What needs to be done.
Show all lines from the listing below that contain "assert".

Data excerpts.

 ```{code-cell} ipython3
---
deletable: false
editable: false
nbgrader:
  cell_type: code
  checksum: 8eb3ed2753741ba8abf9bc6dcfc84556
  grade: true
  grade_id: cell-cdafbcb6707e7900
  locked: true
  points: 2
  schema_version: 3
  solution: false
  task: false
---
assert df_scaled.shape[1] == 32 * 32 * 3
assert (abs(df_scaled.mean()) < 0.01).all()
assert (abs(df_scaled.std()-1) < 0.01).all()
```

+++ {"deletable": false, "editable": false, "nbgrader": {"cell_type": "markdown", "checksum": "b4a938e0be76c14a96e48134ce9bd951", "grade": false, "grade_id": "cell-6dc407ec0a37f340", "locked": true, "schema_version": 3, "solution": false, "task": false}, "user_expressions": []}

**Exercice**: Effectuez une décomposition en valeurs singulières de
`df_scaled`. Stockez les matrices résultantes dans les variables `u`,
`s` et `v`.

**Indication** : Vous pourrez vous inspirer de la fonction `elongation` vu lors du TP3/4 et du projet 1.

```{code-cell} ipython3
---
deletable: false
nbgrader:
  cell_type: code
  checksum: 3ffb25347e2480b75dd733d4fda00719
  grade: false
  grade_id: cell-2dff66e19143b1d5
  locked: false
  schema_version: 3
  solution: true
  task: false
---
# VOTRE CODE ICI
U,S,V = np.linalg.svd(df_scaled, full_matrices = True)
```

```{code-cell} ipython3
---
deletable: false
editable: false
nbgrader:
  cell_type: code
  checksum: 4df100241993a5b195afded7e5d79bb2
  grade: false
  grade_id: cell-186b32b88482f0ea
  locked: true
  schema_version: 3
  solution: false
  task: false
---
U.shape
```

Expected output.
assert df_scaled.shape[1] == 32 * 32 * 3
assert (abs(df_scaled.mean()) < 0.01).all()
assert (abs(df_scaled.std()-1) < 0.01).all()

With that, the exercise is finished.